Мы с Марьей Трофимовной вышли. Четверо детей, не двигаясь, проводили нас взглядом. Думаю, что, как только закрылась дверь, они бросились делить четыре холодные картофелины. Черная кошка посмотрела на нас зелеными глазами, петух, печальный холостяк, переступил с ноги на ногу. Мы вышли на улицу.
Мне было все равно, куда идти. Марья Трофимовна свернула направо, и я зашагал за ней. Мы долго молчали, потом она вдруг спросила:
- Куда же вы пойдете?
Как я и думал, она понимала, что мне идти некуда. Она знала и то, что мне нечего есть, потому что сразу сказала:
- Я бы вам хоть хлеба дала, да вчера весь доели. И картошка вся. Отрубей еще немного осталось. Мы их мешаем с водой. Дети любят.
Я промолчал. Мы шли молча, и мне теперь не казалось, что в домах, мимо которых мы проходили, такая уж теплая и уютная жизнь.

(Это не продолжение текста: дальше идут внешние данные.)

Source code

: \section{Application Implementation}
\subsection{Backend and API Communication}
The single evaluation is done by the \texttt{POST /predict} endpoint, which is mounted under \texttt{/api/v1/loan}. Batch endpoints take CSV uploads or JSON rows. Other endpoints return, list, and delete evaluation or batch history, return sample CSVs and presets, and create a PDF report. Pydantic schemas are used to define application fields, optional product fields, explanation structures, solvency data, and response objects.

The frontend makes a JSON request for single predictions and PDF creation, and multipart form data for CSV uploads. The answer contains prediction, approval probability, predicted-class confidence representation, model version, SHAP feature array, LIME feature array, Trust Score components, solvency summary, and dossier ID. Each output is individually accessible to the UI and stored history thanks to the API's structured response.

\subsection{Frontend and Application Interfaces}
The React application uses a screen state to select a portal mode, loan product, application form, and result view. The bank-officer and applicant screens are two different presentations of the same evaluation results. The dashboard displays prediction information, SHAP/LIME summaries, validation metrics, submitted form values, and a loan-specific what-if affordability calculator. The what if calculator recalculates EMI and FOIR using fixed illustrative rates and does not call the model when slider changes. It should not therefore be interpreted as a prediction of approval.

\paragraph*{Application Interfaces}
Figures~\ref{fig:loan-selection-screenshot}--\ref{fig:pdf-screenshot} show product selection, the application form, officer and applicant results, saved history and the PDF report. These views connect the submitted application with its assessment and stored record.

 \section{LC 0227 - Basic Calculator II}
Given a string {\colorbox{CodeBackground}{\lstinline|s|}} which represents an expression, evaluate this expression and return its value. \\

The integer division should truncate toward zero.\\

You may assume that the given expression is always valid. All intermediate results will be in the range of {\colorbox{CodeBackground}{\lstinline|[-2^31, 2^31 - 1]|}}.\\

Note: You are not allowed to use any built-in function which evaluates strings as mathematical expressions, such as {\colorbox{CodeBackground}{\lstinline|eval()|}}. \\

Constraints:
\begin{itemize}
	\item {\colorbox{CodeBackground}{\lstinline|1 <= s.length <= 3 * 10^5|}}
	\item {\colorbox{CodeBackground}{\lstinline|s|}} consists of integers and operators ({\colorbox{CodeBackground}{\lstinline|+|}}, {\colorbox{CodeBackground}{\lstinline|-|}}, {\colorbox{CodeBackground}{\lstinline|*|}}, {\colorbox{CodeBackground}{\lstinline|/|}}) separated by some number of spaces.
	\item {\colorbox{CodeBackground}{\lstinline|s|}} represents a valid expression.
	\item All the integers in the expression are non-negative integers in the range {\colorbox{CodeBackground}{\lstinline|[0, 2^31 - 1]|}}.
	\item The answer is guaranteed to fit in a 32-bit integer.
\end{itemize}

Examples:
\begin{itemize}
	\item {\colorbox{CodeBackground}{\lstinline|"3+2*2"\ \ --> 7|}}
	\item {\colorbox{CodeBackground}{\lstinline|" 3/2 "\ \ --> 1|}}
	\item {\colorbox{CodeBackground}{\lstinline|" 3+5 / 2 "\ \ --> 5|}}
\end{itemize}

- Это ведь он только кажется злым, - заговорила Марья Трофимовна. - Он очень добрый человек. Он от доброты озлился. - Скосив глаза, она глянула на меня, будто хотела узнать, верю я или нет. - У нас в самом деле безобразия творятся ужасные. Кулаки такую силу забрали, что не прошибешь. Раньше в нашем уезде тоже богатые люди были, да раньше что ж - царизм! А теперь, конечно, обидно. И из начальства многие куплены. Не все, правда, да ведь и хороших людей окружают жулики. Другой, может, и рад бы бедному человеку сделать добро, да помощнички накрутят, наговорят…
Она говорила спокойно, только с какой-то печалью в голосе. Мы свернули с улицы в переулок, заросший травой, по которой бродили куры. Впереди кончались дома. Роща начиналась сразу же за последним домом.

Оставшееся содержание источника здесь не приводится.